The Audit Committee’s policy is to pre-approve all permissible audit and non-audit services that may be provided by the Company’s independent auditors. On an annual basis, the Audit Committee will review and provide pre-approval for certain types of services that may be rendered by the independent auditors, together with a budget for the applicable fiscal year. This pre-approval is detailed as to the particular services to be provided in compliance with applicable Securities and Exchange Commission and Public Company Accounting Oversight Board guidance. The Audit Committee also requires the pre-approval of any fees that are in excess of the amount budgeted by the Audit Committee.

During the year, circumstances may arise when it may become necessary to pre-approve services prior to an Audit Committee meeting. The Audit Committee has delegated pre-approval authority to the Chairman of the Audit Committee in those instances when pre-approval is needed

 

50


prior to a scheduled Audit Committee meeting. The Chairman of the Audit Committee is required to report on such pre-approvals at the next scheduled Audit Committee meeting.

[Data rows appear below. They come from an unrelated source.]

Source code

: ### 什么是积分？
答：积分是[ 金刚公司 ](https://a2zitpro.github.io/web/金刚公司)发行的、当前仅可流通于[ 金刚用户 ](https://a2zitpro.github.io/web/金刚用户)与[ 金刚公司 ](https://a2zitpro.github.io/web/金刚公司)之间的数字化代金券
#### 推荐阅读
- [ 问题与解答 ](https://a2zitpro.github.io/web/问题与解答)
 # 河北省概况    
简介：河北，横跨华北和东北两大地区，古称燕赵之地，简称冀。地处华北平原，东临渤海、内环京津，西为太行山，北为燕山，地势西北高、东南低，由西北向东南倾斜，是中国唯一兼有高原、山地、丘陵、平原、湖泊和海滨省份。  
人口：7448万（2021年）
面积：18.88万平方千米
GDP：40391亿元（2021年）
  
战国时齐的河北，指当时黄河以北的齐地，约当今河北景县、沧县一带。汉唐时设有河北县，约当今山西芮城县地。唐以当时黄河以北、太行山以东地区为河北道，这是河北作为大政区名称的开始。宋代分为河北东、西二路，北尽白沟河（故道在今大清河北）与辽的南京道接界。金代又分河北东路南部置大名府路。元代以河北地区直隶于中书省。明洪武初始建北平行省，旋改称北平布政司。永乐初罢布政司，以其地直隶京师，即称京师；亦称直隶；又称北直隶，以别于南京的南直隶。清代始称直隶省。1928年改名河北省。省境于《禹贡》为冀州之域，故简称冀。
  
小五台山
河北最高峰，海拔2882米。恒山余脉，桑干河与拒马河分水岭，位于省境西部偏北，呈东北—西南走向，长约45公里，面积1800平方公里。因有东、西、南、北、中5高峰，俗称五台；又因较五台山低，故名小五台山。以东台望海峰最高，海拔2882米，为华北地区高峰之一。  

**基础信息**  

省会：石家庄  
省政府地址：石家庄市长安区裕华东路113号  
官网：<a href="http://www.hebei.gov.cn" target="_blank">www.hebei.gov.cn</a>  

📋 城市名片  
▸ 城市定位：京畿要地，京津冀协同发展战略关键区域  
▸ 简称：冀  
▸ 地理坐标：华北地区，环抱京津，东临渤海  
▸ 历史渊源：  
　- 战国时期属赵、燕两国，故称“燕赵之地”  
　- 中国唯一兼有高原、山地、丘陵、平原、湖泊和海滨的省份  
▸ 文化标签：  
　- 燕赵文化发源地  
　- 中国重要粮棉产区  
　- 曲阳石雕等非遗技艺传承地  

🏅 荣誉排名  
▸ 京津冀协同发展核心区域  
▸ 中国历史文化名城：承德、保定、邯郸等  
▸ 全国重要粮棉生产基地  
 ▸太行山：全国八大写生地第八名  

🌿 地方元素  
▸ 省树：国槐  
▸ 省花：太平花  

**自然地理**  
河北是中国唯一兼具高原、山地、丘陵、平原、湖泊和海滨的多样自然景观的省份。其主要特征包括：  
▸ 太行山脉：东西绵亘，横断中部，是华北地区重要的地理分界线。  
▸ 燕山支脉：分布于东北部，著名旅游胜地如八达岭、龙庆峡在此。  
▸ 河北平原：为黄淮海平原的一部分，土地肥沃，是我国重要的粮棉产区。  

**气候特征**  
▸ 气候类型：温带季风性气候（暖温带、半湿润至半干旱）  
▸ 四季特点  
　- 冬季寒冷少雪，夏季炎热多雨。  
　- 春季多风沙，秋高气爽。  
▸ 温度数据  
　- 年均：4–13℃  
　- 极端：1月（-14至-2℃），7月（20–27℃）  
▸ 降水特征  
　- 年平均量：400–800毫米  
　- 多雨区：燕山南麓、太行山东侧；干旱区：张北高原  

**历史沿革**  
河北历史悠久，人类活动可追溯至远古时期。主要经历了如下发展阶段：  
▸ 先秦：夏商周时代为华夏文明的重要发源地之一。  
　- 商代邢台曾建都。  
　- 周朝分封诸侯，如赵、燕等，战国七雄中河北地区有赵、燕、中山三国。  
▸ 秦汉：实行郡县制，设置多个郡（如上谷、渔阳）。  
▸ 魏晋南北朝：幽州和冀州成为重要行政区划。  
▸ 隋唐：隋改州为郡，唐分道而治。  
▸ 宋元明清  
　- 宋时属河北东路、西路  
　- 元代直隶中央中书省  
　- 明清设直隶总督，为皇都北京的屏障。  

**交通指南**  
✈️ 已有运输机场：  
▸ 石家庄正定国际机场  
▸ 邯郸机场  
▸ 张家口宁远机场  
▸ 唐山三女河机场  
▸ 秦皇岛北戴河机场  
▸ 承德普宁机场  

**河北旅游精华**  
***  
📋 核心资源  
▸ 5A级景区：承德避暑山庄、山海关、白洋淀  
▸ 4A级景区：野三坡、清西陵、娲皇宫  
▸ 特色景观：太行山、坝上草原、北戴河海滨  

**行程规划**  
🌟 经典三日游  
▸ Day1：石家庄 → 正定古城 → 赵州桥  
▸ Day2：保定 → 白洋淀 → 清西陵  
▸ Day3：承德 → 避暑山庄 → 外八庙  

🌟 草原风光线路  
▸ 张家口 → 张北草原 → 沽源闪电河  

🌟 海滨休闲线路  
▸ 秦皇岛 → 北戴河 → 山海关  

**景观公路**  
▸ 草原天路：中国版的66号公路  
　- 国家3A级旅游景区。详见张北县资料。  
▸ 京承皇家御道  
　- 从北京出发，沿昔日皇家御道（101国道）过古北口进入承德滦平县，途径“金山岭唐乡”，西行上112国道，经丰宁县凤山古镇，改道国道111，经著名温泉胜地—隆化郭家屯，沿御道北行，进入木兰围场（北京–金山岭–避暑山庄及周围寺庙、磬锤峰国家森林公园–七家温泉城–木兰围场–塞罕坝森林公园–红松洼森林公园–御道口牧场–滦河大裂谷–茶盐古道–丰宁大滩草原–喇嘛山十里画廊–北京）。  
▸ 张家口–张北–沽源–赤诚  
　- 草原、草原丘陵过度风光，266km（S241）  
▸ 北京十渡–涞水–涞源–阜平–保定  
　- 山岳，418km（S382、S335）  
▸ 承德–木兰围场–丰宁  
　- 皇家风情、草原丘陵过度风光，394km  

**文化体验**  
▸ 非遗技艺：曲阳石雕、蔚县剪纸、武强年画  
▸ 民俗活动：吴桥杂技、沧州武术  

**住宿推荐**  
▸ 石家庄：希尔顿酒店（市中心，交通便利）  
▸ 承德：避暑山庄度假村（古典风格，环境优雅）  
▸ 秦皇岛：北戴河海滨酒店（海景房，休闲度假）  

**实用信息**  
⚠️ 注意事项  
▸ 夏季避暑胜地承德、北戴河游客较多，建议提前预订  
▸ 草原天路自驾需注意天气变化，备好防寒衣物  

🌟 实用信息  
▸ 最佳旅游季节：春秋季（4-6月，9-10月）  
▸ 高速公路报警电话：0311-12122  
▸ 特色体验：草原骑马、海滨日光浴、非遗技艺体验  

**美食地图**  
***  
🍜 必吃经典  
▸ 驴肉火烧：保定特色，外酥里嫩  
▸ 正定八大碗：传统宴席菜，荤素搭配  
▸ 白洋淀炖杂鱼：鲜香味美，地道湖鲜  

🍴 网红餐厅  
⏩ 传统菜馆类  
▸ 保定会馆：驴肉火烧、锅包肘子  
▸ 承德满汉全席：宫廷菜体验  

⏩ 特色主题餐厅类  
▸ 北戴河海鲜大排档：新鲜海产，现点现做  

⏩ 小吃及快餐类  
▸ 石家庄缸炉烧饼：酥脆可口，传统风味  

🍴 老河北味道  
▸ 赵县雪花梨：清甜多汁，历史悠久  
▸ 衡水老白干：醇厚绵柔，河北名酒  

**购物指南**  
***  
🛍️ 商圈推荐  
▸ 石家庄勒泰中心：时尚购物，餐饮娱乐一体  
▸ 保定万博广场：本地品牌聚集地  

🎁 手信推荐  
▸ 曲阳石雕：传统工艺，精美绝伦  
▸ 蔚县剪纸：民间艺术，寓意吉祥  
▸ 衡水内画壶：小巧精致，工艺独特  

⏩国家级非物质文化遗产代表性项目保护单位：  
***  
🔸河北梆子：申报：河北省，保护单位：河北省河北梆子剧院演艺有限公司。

In those situations where estimated fees are less than $25,000, the Chief Financial Officer may authorize KPMG LLP to commence work on engagements of up to $25,000 in the aggregate in a calendar quarter for those types of services that the Audit Committee has pre-approved for the applicable fiscal year. The Chief Financial Officer is responsible for reporting these authorizations at the next scheduled Audit Committee meeting. Any type of service that has not been pre-approved by the Audit Committee will require specific pre-approval by the Audit Committee or its Chairman.

The Audit Committee reviewed and approved all non-audit services rendered by KPMG LLP to the Company during fiscal year 2010 and concluded such services were compatible with maintaining KPMG LLP’s independence.

ADVISORY VOTE ON OUR EXECUTIVE COMPENSATION

Section 951 of the Dodd-Frank Wall Street Reform and Consumer Protection Act (the “Dodd-Frank Act”) requires that Alberto Culver seek a non-binding advisory vote from stockholders to approve the compensation of our named executive officers as disclosed in the Compensation Discussion and Analysis, executive compensation tables and related narrative disclosure.

We believe that our compensation policies and practices are firmly based on our pay-for-performance culture and strongly aligned with the long-term interests of our stockholders. These policies and practices have played a significant role in our ability to drive strong financial results and attract and retain a highly experienced, successful management team. Since the Separation on November 16, 2006 through September 30, 2010, our total return to shareholders, including reinvested dividends, was 82.95% compared with 5.48% for the S&P Mid Cap 400 Index and 16.28% for our peer group set forth on page 16 of our most recent Annual Report on Form 10-K.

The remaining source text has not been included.